Élections européennes 2019 : Pourquoi les Outre-mer ont-ils voté Rassemblement national ?

Marine Le Pen en campagne à La Réunion pour les Européennes ©Zinfos

Ces territoires, où en 2012 encore le Rassemblement national dépassait durement les 10%, ont placé la liste de Jordan Bardella en tête dans plusieurs d’entre eux. Avant le scrutin, il faut reconnaître que le RN fut le seul à consacrer une conférence de presse et une campagne très tournée vers ces territoires où il fut jadis persona non-grata. 

À La Réunion, où le mouvement des gilets jaunes fut historiquement important en novembre dernier, le Rassemblement national truste l’ensemble des 24 communes de l’île. En 2017 déjà, Marine Le Pen y avait fait un bon score, mais deuxième derrière Jean-Luc Mélenchon au premier tour et Emmanuel Macron au second. On aurait pu croire que les personnalités de Younous Omarjee et Jean-Hugues Ratenon allaient permettre à la France insoumise de réitérer son score de 2017, mais le mouvement des gilets jaunes semble, ici, avoir bien profité à la liste du RN.

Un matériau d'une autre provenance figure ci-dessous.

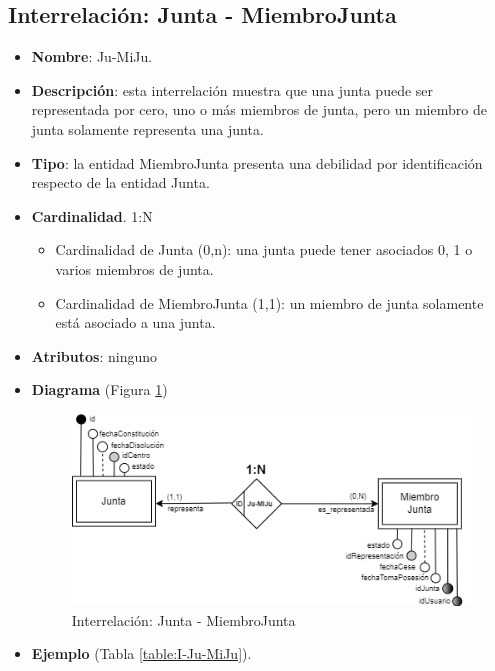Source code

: \subsection{Interrelación: Junta - MiembroJunta}
\begin{itemize}
    \item \textbf{Nombre}: Ju-MiJu.
    \item \textbf{Descripción}: esta interrelación muestra que una junta puede ser representada por cero, uno o más miembros de junta, pero un miembro de junta solamente representa una junta.
    \item \textbf{Tipo}: la entidad MiembroJunta presenta una debilidad por identificación respecto de la entidad Junta.
    \item \textbf{Cardinalidad}. 1:N
    \begin{itemize}
        \item Cardinalidad de Junta (0,n): una junta puede tener asociados 0, 1 o varios miembros de junta.
        \item Cardinalidad de MiembroJunta (1,1): un miembro de junta solamente está asociado a una junta.
    \end{itemize}
    \item \textbf{Atributos}: ninguno
    \item \textbf{Diagrama} (Figura \ref{fig:I-Ju-MiJu}) 
    \begin{figure}[H]
        \centering
        \includegraphics[scale=0.7]{img/diagramas/EER/I-Ju-MiJu}
        \caption{Interrelación: Junta - MiembroJunta}
        \label{fig:I-Ju-MiJu}
    \end{figure}
    
    \item \textbf{Ejemplo} (Tabla \ref{table:I-Ju-MiJu}).


\end{itemize}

À Mayotte, il va sans dire que le contexte de l’immigration clandestine a été bénéfique au parti bleu marine, qui a déjà le vent en poupe depuis 2017. Et comme preuve de la complexité des votes Outre-mer, la liste Rassemblement national fait dans ce département majoritairement musulman, son meilleur score national.

À Saint-Pierre et Miquelon, l’adage qui affirme que l’on n’est pas prophète dans son propre pays se vérifie. Ainsi, les électeurs du petit archipel français de l’Atlantique nord désavouent la ministre des Outre-mer Annick Girardin, originaire de cette Collectivité d’Outre-mer, qui s’était impliquée dans la campagne. Le Rassemblement national arrive en tête avec 24,06% alors que la liste Renaissance ne fait que 18,27%. Reste à savoir si la ministre résistera à un éventuel remaniement ministériel ?

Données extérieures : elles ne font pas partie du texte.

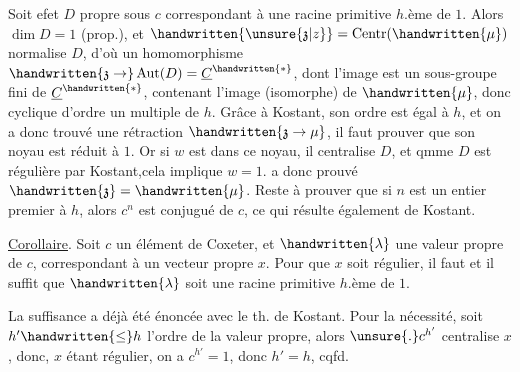Soit  efet $D$  propre sous $c$ correspondant à une racine primitive $h$.ème de $1$. Alors $\dim D=1$ (prop.), et $\handwritten{\unsure{\mathfrak{z}|z}}=\operatorname{Centr}(\handwritten{\mu})$ normalise $D$, d'où un homomorphisme $\handwritten{\mathfrak{z}\to}\operatorname{Aut}(D)=\underline{C}^{\handwritten{*}}$, dont l'image est un sous-groupe fini de $\underline{C}^{\handwritten{*}}$, contenant l'image (isomorphe) de $\handwritten{\mu}$, donc cyclique d'ordre un multiple de $h$. Grâce à Kostant, son ordre est égal à $h$, et on a donc trouvé une rétraction $\handwritten{\mathfrak{z}\to\mu}$, il faut prouver que son noyau est réduit à $1$. Or si $w$ est dans ce noyau, il  centralise $D$, et qmme $D$ est régulière par Kostant,cela implique $w=1$.  a donc prouvé $\handwritten{\mathfrak{z}}=\handwritten{\mu}$. Reste à prouver que si $n$ est un entier premier à $h$, alors $c^n$ est conjugué de $c$, ce qui résulte également de Kostant.

\uline{Corollaire}. Soit $c$ un élément de Coxeter, et $\handwritten{\lambda}$ une valeur propre de $c$, correspondant à un vecteur propre $x$. Pour que $x$ soit régulier, il faut et il suffit que $\handwritten{\lambda}$ soit une racine primitive $h$.ème de $1$.
\reversemarginpar{}\normalmarginpar

La suffisance a déjà été énoncée avec le th. de Kostant. Pour la nécessité, soit $h'\handwritten{\leq}h$ l'ordre de la valeur propre, alors $\unsure{\mathbin{.}}c^{h'}$ centralise $x$, donc, $x$ étant régulier, on a $c^{h'}=1$, donc $h'=h$, cqfd.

En Nouvelle-Calédonie, où la participation est à la baisse, ce scrutin semble avoir permis à un certain électorat d’appuyer son « non » au référendum d’autodétermination du 4 novembre.

La Martinique, la Polynésie et Wallis et Futuna ont, de leurs côtés, résisté à la poussée du RN. En Martinique, les caciques ont appelé à faire barrage et font encore figures de résistants dans le bassin atlantique. En Polynésie, le résultat est plus complexe. La liste Renaissance arrivée en tête avec 43,31% a pu compter sur l’implication et le soutien du président de la Collectivité Édouard Fritch. Celui-ci envoie ainsi un signe clair et net à Paris : il est écouté, soutenu, et il vaut mieux pour Paris d’en faire un allié plutôt que le fâcher. De quoi partir avec un avantage pour négocier les dossiers polynésiens à Paris. Localement, et après des Territoriales 2018 victorieuses, Édouard Fritch réaffirme son poids électoral avant les municipales de 2020.

De manière générale, les Outre-mer comme l’Hexagone n’ont-ils pas, ce dimanche, exprimé une énième fois leur exaspération et leur défiance envers les politiques économiques et sociales décidées des gouvernements successifs, pour des territoires où l’on a plus besoin de rappeler les problèmes de chômage, de misère sociale et de pouvoir d’achat ?

De Nicolas Sarkozy à Emmanuel Macron, en passant par François Hollande, le pouvoir parisien n’a eu de cesse de proposer à ces territoires des modifications statutaires, des États généraux, des Assises ou des trajectoires stratégiques dont les effets restent peu perceptibles dans le quotidien de ces populations. Et le vote de dimanche semble être un appel à une voie complètement originale, plus concrète et émanant des populations ultramarines pour leurs propres territoires.